• _EXERCISE REQUIREMENTS_
No record may be left out; print them all verbatim.

• _DATA SUPPLIED_
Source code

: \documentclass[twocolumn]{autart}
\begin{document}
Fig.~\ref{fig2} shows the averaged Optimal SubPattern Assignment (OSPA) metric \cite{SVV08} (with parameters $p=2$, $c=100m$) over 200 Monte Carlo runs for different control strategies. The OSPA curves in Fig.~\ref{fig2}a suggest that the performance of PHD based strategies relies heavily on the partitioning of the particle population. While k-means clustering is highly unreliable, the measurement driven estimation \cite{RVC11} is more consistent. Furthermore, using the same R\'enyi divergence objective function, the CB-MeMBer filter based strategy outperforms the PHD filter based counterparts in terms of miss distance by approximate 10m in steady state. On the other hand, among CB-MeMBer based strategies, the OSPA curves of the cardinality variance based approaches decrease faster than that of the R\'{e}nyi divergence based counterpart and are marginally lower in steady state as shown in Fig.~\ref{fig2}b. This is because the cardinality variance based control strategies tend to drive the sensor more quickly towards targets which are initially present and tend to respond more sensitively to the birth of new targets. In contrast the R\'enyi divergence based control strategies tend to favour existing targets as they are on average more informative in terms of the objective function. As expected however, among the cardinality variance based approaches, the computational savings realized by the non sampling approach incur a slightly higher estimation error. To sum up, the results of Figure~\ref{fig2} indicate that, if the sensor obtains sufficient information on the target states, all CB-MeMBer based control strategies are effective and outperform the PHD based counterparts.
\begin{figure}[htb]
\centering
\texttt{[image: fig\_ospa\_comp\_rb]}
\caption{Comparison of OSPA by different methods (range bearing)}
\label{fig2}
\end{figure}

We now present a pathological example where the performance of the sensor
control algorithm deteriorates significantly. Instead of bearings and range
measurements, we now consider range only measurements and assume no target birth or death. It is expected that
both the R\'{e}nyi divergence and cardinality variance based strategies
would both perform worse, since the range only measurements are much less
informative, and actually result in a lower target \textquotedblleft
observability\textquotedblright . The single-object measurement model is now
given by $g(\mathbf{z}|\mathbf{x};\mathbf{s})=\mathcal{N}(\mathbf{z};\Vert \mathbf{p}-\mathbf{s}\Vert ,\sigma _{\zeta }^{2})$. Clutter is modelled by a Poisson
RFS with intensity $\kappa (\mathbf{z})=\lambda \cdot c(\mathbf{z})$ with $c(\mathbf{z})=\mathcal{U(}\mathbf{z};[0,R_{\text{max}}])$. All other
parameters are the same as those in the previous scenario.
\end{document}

• _EXERCISE RESULT_
Source code

: \documentclass[twocolumn]{autart}
\begin{document}
Fig.~\ref{fig2} shows the averaged Optimal SubPattern Assignment (OSPA) metric \cite{SVV08} (with parameters $p=2$, $c=100m$) over 200 Monte Carlo runs for different control strategies. The OSPA curves in Fig.~\ref{fig2}a suggest that the performance of PHD based strategies relies heavily on the partitioning of the particle population. While k-means clustering is highly unreliable, the measurement driven estimation \cite{RVC11} is more consistent. Furthermore, using the same R\'enyi divergence objective function, the CB-MeMBer filter based strategy outperforms the PHD filter based counterparts in terms of miss distance by approximate 10m in steady state. On the other hand, among CB-MeMBer based strategies, the OSPA curves of the cardinality variance based approaches decrease faster than that of the R\'{e}nyi divergence based counterpart and are marginally lower in steady state as shown in Fig.~\ref{fig2}b. This is because the cardinality variance based control strategies tend to drive the sensor more quickly towards targets which are initially present and tend to respond more sensitively to the birth of new targets. In contrast the R\'enyi divergence based control strategies tend to favour existing targets as they are on average more informative in terms of the objective function. As expected however, among the cardinality variance based approaches, the computational savings realized by the non sampling approach incur a slightly higher estimation error. To sum up, the results of Figure~\ref{fig2} indicate that, if the sensor obtains sufficient information on the target states, all CB-MeMBer based control strategies are effective and outperform the PHD based counterparts.
\begin{figure}[htb]
\centering
\texttt{[image: fig\_ospa\_comp\_rb]}
\caption{Comparison of OSPA by different methods (range bearing)}
\label{fig2}
\end{figure}

We now present a pathological example where the performance of the sensor
control algorithm deteriorates significantly. Instead of bearings and range
measurements, we now consider range only measurements and assume no target birth or death. It is expected that
both the R\'{e}nyi divergence and cardinality variance based strategies
would both perform worse, since the range only measurements are much less
informative, and actually result in a lower target \textquotedblleft
observability\textquotedblright . The single-object measurement model is now
given by $g(\mathbf{z}|\mathbf{x};\mathbf{s})=\mathcal{N}(\mathbf{z};\Vert \mathbf{p}-\mathbf{s}\Vert ,\sigma _{\zeta }^{2})$. Clutter is modelled by a Poisson
RFS with intensity $\kappa (\mathbf{z})=\lambda \cdot c(\mathbf{z})$ with $c(\mathbf{z})=\mathcal{U(}\mathbf{z};[0,R_{\text{max}}])$. All other
parameters are the same as those in the previous scenario.
\end{document}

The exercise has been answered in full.